- MATERIAL PROVIDED -
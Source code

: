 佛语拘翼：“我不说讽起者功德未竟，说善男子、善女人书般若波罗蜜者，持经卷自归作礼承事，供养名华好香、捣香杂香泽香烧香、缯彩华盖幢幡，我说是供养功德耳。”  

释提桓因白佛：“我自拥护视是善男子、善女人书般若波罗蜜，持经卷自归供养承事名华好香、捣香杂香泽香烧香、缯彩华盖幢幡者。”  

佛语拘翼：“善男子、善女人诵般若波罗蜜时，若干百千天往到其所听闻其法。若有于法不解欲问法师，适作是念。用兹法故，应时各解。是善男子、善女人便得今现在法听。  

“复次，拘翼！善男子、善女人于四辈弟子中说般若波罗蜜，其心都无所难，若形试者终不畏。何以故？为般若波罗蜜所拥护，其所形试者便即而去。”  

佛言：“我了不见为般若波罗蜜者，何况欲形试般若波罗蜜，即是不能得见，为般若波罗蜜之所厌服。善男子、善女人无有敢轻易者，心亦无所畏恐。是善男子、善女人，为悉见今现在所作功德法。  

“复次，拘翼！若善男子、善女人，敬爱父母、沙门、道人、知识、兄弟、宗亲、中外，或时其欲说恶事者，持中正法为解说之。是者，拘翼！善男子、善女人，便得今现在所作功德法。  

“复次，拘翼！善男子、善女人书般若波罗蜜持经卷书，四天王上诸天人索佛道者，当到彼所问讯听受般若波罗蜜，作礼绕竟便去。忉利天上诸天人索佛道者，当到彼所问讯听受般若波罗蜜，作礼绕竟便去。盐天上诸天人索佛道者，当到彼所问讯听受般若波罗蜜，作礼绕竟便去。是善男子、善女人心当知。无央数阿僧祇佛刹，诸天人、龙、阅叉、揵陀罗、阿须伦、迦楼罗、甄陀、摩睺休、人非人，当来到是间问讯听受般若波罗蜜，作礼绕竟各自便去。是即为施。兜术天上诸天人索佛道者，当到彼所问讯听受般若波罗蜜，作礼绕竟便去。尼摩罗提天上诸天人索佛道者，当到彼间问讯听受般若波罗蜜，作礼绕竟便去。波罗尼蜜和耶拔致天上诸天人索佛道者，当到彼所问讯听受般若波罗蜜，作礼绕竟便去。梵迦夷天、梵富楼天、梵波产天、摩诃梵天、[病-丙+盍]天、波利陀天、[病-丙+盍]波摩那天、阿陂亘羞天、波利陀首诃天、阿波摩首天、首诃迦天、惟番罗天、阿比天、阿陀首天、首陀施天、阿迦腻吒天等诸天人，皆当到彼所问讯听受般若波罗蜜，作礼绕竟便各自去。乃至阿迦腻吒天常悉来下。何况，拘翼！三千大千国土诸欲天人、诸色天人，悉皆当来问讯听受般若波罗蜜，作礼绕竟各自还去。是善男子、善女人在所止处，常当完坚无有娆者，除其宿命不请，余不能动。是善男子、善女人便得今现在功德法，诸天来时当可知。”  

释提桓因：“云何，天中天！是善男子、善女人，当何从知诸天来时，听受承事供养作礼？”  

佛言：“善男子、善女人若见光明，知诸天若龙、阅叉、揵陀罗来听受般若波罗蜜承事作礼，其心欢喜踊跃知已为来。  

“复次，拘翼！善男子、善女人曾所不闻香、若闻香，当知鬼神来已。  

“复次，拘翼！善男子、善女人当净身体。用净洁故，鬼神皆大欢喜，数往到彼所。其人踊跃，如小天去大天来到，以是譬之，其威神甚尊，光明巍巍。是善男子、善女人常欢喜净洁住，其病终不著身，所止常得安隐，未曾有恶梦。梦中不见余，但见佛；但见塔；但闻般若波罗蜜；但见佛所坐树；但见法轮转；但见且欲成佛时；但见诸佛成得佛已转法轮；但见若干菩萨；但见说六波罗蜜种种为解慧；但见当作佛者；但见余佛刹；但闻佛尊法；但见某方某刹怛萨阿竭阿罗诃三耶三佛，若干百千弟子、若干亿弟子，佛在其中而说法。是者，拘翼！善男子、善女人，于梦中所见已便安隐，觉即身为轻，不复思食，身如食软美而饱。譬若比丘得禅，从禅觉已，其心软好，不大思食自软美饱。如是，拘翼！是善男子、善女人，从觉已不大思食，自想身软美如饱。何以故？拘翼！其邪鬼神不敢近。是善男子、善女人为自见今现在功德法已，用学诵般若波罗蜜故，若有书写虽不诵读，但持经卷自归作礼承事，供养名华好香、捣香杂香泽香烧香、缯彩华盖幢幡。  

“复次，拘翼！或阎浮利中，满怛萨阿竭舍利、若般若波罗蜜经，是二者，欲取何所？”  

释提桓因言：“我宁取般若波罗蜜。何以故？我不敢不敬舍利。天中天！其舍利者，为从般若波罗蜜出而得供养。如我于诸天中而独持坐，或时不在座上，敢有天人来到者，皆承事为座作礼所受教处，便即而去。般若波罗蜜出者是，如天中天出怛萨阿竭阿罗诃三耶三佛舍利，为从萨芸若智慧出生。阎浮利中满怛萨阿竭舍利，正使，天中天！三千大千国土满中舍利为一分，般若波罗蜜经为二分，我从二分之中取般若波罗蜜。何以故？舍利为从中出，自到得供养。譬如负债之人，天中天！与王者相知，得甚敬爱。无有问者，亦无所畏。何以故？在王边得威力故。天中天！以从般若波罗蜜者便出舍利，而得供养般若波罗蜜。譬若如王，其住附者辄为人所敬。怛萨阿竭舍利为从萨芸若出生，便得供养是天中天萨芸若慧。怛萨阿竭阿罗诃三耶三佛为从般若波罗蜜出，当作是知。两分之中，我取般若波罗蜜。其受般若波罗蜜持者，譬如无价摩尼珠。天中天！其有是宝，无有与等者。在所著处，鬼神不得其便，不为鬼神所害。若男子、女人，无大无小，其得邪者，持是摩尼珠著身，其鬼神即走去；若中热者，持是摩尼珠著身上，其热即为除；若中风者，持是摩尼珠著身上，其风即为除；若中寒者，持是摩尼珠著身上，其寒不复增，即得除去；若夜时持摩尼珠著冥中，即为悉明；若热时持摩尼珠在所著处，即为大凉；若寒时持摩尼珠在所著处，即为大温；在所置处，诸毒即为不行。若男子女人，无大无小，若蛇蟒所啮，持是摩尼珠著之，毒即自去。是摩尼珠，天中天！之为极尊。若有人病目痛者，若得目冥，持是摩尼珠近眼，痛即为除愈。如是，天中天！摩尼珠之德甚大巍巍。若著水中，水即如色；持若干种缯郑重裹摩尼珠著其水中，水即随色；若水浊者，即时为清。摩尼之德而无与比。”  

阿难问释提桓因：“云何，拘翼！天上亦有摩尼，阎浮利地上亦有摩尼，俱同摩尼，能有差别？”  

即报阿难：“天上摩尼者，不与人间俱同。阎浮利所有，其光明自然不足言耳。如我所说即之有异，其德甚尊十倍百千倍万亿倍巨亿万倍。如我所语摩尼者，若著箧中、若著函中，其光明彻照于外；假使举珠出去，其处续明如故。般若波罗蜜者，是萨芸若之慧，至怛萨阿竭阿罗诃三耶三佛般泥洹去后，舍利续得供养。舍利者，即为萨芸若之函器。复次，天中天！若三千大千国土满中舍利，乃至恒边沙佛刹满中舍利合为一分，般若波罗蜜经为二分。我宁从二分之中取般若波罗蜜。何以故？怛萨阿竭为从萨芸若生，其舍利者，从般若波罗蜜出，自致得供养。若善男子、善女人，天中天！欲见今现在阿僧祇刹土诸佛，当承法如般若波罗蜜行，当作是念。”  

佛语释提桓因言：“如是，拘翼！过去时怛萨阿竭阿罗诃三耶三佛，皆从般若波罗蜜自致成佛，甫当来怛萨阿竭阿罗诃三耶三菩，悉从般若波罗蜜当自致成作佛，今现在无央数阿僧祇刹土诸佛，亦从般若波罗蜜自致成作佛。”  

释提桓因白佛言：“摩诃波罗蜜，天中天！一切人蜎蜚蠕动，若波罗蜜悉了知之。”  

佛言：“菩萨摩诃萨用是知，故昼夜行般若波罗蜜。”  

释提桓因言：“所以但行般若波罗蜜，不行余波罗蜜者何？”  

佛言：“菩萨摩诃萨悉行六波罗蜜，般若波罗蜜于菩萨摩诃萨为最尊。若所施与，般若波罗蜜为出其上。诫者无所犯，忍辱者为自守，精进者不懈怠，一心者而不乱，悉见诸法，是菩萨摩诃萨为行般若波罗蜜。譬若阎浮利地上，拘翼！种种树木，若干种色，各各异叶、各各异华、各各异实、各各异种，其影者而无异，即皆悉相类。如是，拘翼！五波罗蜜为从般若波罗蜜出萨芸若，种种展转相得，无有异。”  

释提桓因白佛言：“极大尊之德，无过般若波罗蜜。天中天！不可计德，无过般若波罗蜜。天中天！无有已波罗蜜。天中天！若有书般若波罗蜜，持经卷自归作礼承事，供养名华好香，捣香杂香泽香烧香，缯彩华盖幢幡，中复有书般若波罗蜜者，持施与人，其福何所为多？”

- INSTRUCTIONS TO FOLLOW -
Gather each line from the entries above that includes the word "供养名华好香".

- EXERCISE SOLUTION -
: 佛语拘翼：“我不说讽起者功德未竟，说善男子、善女人书般若波罗蜜者，持经卷自归作礼承事，供养名华好香、捣香杂香泽香烧香、缯彩华盖幢幡，我说是供养功德耳。”  
“复次，拘翼！善男子、善女人当净身体。用净洁故，鬼神皆大欢喜，数往到彼所。其人踊跃，如小天去大天来到，以是譬之，其威神甚尊，光明巍巍。是善男子、善女人常欢喜净洁住，其病终不著身，所止常得安隐，未曾有恶梦。梦中不见余，但见佛；但见塔；但闻般若波罗蜜；但见佛所坐树；但见法轮转；但见且欲成佛时；但见诸佛成得佛已转法轮；但见若干菩萨；但见说六波罗蜜种种为解慧；但见当作佛者；但见余佛刹；但闻佛尊法；但见某方某刹怛萨阿竭阿罗诃三耶三佛，若干百千弟子、若干亿弟子，佛在其中而说法。是者，拘翼！善男子、善女人，于梦中所见已便安隐，觉即身为轻，不复思食，身如食软美而饱。譬若比丘得禅，从禅觉已，其心软好，不大思食自软美饱。如是，拘翼！是善男子、善女人，从觉已不大思食，自想身软美如饱。何以故？拘翼！其邪鬼神不敢近。是善男子、善女人为自见今现在功德法已，用学诵般若波罗蜜故，若有书写虽不诵读，但持经卷自归作礼承事，供养名华好香、捣香杂香泽香烧香、缯彩华盖幢幡。  
释提桓因白佛言：“极大尊之德，无过般若波罗蜜。天中天！不可计德，无过般若波罗蜜。天中天！无有已波罗蜜。天中天！若有书般若波罗蜜，持经卷自归作礼承事，供养名华好香，捣香杂香泽香烧香，缯彩华盖幢幡，中复有书般若波罗蜜者，持施与人，其福何所为多？”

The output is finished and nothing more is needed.